Du coup je regarde sur mon mur de photo, dans cette pièce qui me sert de bureau quand il fait un peu chaud (elle n'est pas chauffée), et où  j'ai accrochées des tirages de photos noir et blanc. Prises par des amis, ou des photos anciennes, ou que j'ai moi même prises et tirées. Généralement encadrées, ce sont des photos que j'aime,  que j'ai accrochées spontanément, sur ce mur dont le papier peint d'origine est un peu en lambeau, et qui devait être assez laid quand il était neuf, lorsque ses couleurs étaient éclatantes. 
Mais que maintenant je trouve très beau, même en lambeau, ou surtout.
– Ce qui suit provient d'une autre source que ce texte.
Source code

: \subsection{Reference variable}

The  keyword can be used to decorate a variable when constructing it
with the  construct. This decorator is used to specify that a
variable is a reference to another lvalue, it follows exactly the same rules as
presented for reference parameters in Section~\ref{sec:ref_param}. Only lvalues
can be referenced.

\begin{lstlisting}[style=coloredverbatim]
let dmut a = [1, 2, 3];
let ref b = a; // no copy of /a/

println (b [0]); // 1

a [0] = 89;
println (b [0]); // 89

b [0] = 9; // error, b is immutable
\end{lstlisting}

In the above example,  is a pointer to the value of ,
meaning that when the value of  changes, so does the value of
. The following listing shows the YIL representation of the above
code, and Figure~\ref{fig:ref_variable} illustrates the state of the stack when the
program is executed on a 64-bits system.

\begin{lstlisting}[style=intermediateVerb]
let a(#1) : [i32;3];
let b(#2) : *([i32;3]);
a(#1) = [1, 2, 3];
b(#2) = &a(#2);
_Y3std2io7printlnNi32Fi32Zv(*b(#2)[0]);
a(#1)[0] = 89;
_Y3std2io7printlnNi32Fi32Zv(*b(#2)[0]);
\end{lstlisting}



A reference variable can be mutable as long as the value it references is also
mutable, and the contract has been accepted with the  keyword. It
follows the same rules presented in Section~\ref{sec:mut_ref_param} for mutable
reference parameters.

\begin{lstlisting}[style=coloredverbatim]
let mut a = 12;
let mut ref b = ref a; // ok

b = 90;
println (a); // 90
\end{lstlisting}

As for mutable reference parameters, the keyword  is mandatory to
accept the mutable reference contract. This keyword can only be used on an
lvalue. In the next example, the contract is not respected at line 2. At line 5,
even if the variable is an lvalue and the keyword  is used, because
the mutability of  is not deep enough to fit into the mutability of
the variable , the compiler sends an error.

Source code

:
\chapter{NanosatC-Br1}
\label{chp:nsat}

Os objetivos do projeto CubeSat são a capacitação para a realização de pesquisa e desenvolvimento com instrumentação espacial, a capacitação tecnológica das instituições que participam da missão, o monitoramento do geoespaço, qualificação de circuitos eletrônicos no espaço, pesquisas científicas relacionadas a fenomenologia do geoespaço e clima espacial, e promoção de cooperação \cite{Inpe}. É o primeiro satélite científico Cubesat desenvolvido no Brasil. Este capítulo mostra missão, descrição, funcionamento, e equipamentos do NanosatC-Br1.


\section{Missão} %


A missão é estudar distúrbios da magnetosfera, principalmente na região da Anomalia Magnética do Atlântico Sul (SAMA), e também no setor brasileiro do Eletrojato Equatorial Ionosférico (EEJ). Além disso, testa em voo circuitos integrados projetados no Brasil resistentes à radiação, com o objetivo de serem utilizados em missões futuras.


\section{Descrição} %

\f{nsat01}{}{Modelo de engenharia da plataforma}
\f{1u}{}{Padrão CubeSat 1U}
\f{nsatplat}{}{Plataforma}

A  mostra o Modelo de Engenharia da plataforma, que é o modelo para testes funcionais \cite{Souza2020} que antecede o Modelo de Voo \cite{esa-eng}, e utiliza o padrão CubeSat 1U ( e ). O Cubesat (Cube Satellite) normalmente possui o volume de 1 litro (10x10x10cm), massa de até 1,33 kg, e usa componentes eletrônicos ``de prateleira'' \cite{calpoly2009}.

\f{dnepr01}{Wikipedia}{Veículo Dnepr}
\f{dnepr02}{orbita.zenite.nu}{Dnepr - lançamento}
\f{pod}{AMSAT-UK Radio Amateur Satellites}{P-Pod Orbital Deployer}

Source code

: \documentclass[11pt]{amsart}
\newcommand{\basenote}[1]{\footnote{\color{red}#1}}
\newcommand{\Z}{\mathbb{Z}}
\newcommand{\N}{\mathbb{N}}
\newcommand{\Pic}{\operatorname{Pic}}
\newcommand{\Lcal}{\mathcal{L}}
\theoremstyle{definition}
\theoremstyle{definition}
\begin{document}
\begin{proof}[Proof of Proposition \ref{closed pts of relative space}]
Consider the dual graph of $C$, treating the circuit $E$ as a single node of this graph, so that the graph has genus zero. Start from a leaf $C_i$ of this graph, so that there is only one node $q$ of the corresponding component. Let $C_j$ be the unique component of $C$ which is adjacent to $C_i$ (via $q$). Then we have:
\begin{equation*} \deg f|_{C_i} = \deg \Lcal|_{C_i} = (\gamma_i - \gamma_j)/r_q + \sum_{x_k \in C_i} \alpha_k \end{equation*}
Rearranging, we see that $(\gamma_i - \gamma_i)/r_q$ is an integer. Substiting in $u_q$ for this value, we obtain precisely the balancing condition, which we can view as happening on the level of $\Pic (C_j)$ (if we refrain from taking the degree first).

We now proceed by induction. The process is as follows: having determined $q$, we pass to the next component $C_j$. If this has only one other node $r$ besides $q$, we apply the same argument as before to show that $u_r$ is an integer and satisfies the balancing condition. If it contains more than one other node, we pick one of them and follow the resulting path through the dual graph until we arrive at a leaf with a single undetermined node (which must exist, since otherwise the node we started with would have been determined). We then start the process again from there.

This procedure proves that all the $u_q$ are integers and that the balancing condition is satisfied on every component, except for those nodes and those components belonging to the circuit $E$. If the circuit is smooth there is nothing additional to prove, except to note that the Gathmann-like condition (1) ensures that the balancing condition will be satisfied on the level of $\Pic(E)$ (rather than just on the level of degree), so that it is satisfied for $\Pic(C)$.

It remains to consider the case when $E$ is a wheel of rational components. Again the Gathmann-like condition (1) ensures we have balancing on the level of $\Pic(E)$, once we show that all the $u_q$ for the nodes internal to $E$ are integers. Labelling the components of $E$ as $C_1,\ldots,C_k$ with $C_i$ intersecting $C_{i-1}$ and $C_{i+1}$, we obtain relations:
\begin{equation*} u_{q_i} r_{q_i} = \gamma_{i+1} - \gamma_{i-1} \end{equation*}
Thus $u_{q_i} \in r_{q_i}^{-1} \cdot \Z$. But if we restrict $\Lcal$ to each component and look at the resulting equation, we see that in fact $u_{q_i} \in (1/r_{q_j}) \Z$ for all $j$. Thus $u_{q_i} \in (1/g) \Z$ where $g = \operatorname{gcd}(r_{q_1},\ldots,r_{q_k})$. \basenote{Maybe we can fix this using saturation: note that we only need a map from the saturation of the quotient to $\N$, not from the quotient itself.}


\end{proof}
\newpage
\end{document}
Et je vois deux autres photos de famille qui m'ont toujours parues étranges. Dans celle où je suis devant ma mère on ne sait pas comment elle me porte et si elle me porte, mais elle le fait sûrement, sans doute me met elle en avant, en lumière, vers l'objectif de l'appareil. 

Quant à celle de mon grand père et de sa Nounou à la Guadeloupe, on a l'impression qu'il a été lancé comme un ballon et qu'elle vient jute de l'attraper, de le recevoir. Sa robe est en mouvement, comme gonflée sur le coté, un contre mouvement suite à l'envoi du bébé dans les bras de la nounou, sauf que la main droite de la jeune femme ne semble pas tenir le bébé, elle est repliée et on se demande alors comment tient ce bébé, si droit. 

Finalement en observant mieux je pense qu'elle le tient par le bras ce qui est une drôle de façon de tenir un bébé. Dans tous les cas elle le tient et ne le porte pas vraiment. 
Il semble un peu en apesanteur ce bébé, et c'est sans doute ce qu'il doit ressentir étant nourri par une femme qui n'est pas sa mère et qui a sans doute son bébé à elle à nourrir aussi.  Et cette femme doit aussi se sentir projetée dans cette famille qui n'est pas la sienne. Ma mère m'a répété les mots qu'il lui a lui même répété, ces mots qu'il disait à sa nounou pour avoir plus de lait: "bay me' pt'i gout' tété " (je crois )

Je ne sais pas jusqu'à quel âge on tête le sein, et si normalement on parle déjà à cet âge, lorsqu'on tête encore le sein.
 J'imagine aussi que le créole est une langue bien plus facile à parler pour un bébé que le français policé des bourgeois de la métropole. Il a donc du apprendre à parler avec le créole de sa Nounou, et le parler avant le français. 
Quelques années apres, c'est en rentrant définitivement en métropole qu'il a aussi du se sentir projeté dans un autre monde, bien plus froid, et bien moins coloré que celui de la Guadeloupe.